Wysokie temperatury i loty pszczół
Pod koniec zimy lub wczesną wiosną, w cichy i słoneczny dzień, gdy temperatura osiągnie 12-14°C pszczoły odbywają główny oblot wiosenny. Masowo opuszczają ule, zataczając coraz to szersze kręgi w powietrzu na nowo zapamiętując okolice w której gniazdują. Przy okazji też wypróżniają z jelit kał nagromadzony przez długie tygodnie zimowli. Stąd czasem oblot wiosenny określa się mianem oblotu oczyszczającego. Przyjmuje się także, zazwyczaj błędnie, że oblot wiosenny to wydarzenie po którym owady rozpoczynają wychów kolejnego pokolenia, pierwszej noworocznej generacji pszczół.

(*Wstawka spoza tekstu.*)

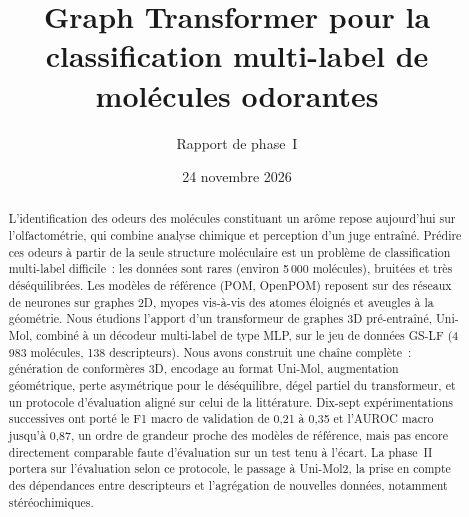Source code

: \documentclass[11pt, french, screen, research-development]{report-rd-info}
\begin{document}
\title{Graph Transformer pour la classification multi-label de molécules odorantes}
\subtitle{Rapport de phase~I}
\date{24 novembre 2026}


\begin{abstract}
\small
L'identification des odeurs des molécules constituant un arôme repose aujourd'hui sur l'olfactométrie, qui combine analyse chimique et perception d'un juge entraîné.
Prédire ces odeurs à partir de la seule structure moléculaire est un problème de classification multi-label difficile~: les données sont rares (environ 5\,000 molécules), bruitées et très déséquilibrées.
Les modèles de référence (POM, OpenPOM) reposent sur des réseaux de neurones sur graphes 2D, myopes vis-à-vis des atomes éloignés et aveugles à la géométrie.
Nous étudions l'apport d'un transformeur de graphes 3D pré-entraîné, Uni-Mol, combiné à un décodeur multi-label de type MLP, sur le jeu de données GS-LF (4\,983 molécules, 138 descripteurs).
Nous avons construit une chaîne complète~: génération de conformères 3D, encodage au format Uni-Mol, augmentation géométrique, perte asymétrique pour le déséquilibre, dégel partiel du transformeur, et un protocole d'évaluation aligné sur celui de la littérature.
Dix-sept expérimentations successives ont porté le F1 macro de validation de 0,21 à 0,35 et l'AUROC macro jusqu'à 0,87, un ordre de grandeur proche des modèles de référence, mais pas encore directement comparable faute d'évaluation sur un test tenu à l'écart.
La phase~II portera sur l'évaluation selon ce protocole, le passage à Uni-Mol2, la prise en compte des dépendances entre descripteurs et l'agrégation de nouvelles données, notamment stéréochimiques.
\end{abstract}

\begin{classification}
\small
\end{classification}
\end{document}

W rzeczywistości wychów czerwiu w wielu rodzinach rozpoczyna się już w styczniu, w niektórych w lutym i dzieje się to nawet wtedy, gdy wiosenny oblot odbywa się w marcu. Wpływ na to ma wiele czynników, jak choćby genetyka poszczególnych ras owadów, wywodząca się najczęściej z regionów, gdzie zima jest krótsza niż w Polsce. Zdarzają się nawet przypadki, że niektóre rodziny pszczele wychowują czerw przez cały rok – w miesiącach zimowych są to znacznie mniejsze ilości niż w okresach ciepłych. Jest to bardzo szkodliwe i niesie ryzyko nie tylko utraty takiej pszczoły zimowej, która nie ma warunków do pełnego rozwoju, ale i całej rodziny pszczelej.

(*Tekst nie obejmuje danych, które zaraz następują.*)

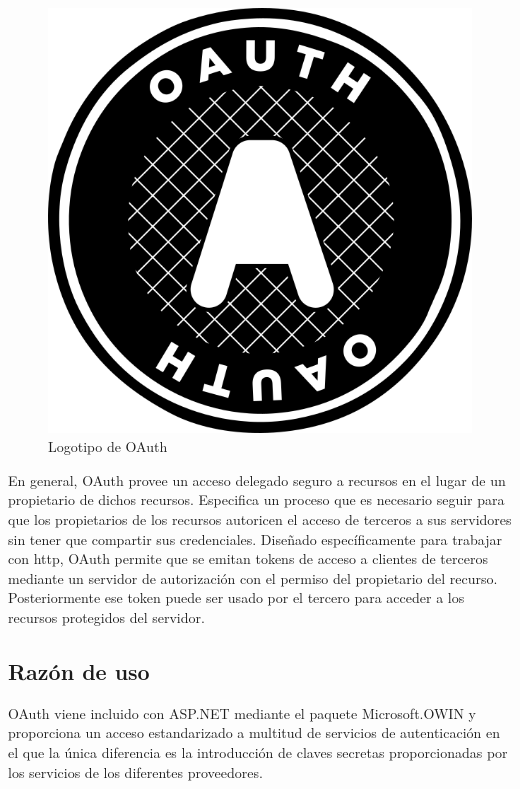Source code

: \begin{figure}[!htbp]
	\centering
	\includegraphics[scale=0.50]{fig/oauth_logo}
	\caption{Logotipo de OAuth}
\end{figure}

En general, OAuth provee un acceso delegado seguro a recursos en el lugar de un propietario de dichos recursos. Especifica un proceso que es necesario seguir para que los propietarios de los recursos autoricen el acceso de terceros a sus servidores sin tener que compartir sus credenciales. Diseñado específicamente para trabajar con \acrshort{http}, OAuth permite que se emitan tokens de acceso a clientes de terceros mediante un servidor de autorización con el permiso del propietario del recurso. Posteriormente ese token puede ser usado por el tercero para acceder a los recursos protegidos del servidor.

\subsection{Razón de uso}

OAuth viene incluido con ASP.NET mediante el paquete Microsoft.OWIN y proporciona un acceso estandarizado a multitud de servicios de autenticación en el que la única diferencia es la introducción de claves secretas proporcionadas por los servicios de los diferentes proveedores.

Na zewnątrz mróz, a w ulach gorąco
Ryzyko owe wiąże się z koniecznością podniesienia temperatury w gniazdach do zakresu odpowiedniego do wychowu młodych osobników. Aby czerw mógł prawidłowo się rozwijać musi znajdować się w temperaturze 34,5-36,0°C bez względu na to, jakie warunki panują na zewnątrz ula. Jeśli zatem w lutym czy na początku marca przyjdzie mróz i temperatura powietrza spadnie nad ranem powiedzmy do wartości -20°C, to wymęczone długą zimowlą pszczoły w centralnej części gniazd, gdzie odchowują czerw, będą musiały wytworzyć duże ilości energii, aby mogło tam być o 55°C cieplej.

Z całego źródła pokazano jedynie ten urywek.